Would you output the whole of the data exactly?
((
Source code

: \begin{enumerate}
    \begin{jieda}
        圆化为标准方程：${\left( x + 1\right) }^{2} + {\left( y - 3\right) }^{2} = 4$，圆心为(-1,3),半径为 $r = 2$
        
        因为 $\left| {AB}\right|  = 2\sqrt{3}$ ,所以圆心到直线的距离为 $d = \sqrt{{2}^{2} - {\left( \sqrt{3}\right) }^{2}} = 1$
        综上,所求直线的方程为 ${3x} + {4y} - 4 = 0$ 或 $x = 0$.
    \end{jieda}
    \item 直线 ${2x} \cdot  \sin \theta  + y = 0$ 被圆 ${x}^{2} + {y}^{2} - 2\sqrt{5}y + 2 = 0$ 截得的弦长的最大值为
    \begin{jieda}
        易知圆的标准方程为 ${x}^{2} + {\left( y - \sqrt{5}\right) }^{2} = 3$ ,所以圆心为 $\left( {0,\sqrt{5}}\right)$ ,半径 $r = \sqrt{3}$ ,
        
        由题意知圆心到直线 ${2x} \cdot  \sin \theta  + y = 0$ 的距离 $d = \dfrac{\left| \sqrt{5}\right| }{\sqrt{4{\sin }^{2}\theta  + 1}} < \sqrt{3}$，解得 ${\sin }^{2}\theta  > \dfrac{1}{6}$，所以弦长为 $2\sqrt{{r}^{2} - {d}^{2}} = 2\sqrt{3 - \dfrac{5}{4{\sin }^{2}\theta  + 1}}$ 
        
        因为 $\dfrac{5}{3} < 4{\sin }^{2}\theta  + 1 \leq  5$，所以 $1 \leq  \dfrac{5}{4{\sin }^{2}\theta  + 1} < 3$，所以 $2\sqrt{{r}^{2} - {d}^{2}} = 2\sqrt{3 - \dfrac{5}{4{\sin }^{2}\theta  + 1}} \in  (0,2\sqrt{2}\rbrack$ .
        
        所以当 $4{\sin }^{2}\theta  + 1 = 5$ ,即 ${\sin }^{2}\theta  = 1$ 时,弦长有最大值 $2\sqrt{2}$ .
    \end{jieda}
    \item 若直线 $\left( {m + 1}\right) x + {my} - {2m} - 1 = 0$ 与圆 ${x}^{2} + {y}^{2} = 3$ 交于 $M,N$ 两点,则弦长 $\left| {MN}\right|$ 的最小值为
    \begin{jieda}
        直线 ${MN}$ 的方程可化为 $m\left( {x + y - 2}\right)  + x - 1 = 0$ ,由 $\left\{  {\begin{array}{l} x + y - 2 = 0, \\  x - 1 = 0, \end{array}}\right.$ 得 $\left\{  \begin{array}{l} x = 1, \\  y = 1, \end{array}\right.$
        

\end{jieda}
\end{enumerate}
))
### SOLVED EXERCISE
Source code

: \begin{enumerate}
    \begin{jieda}
        圆化为标准方程：${\left( x + 1\right) }^{2} + {\left( y - 3\right) }^{2} = 4$，圆心为(-1,3),半径为 $r = 2$
        
        因为 $\left| {AB}\right|  = 2\sqrt{3}$ ,所以圆心到直线的距离为 $d = \sqrt{{2}^{2} - {\left( \sqrt{3}\right) }^{2}} = 1$
        综上,所求直线的方程为 ${3x} + {4y} - 4 = 0$ 或 $x = 0$.
    \end{jieda}
    \item 直线 ${2x} \cdot  \sin \theta  + y = 0$ 被圆 ${x}^{2} + {y}^{2} - 2\sqrt{5}y + 2 = 0$ 截得的弦长的最大值为
    \begin{jieda}
        易知圆的标准方程为 ${x}^{2} + {\left( y - \sqrt{5}\right) }^{2} = 3$ ,所以圆心为 $\left( {0,\sqrt{5}}\right)$ ,半径 $r = \sqrt{3}$ ,
        
        由题意知圆心到直线 ${2x} \cdot  \sin \theta  + y = 0$ 的距离 $d = \dfrac{\left| \sqrt{5}\right| }{\sqrt{4{\sin }^{2}\theta  + 1}} < \sqrt{3}$，解得 ${\sin }^{2}\theta  > \dfrac{1}{6}$，所以弦长为 $2\sqrt{{r}^{2} - {d}^{2}} = 2\sqrt{3 - \dfrac{5}{4{\sin }^{2}\theta  + 1}}$ 
        
        因为 $\dfrac{5}{3} < 4{\sin }^{2}\theta  + 1 \leq  5$，所以 $1 \leq  \dfrac{5}{4{\sin }^{2}\theta  + 1} < 3$，所以 $2\sqrt{{r}^{2} - {d}^{2}} = 2\sqrt{3 - \dfrac{5}{4{\sin }^{2}\theta  + 1}} \in  (0,2\sqrt{2}\rbrack$ .
        
        所以当 $4{\sin }^{2}\theta  + 1 = 5$ ,即 ${\sin }^{2}\theta  = 1$ 时,弦长有最大值 $2\sqrt{2}$ .
    \end{jieda}
    \item 若直线 $\left( {m + 1}\right) x + {my} - {2m} - 1 = 0$ 与圆 ${x}^{2} + {y}^{2} = 3$ 交于 $M,N$ 两点,则弦长 $\left| {MN}\right|$ 的最小值为
    \begin{jieda}
        直线 ${MN}$ 的方程可化为 $m\left( {x + y - 2}\right)  + x - 1 = 0$ ,由 $\left\{  {\begin{array}{l} x + y - 2 = 0, \\  x - 1 = 0, \end{array}}\right.$ 得 $\left\{  \begin{array}{l} x = 1, \\  y = 1, \end{array}\right.$
        

\end{jieda}
\end{enumerate}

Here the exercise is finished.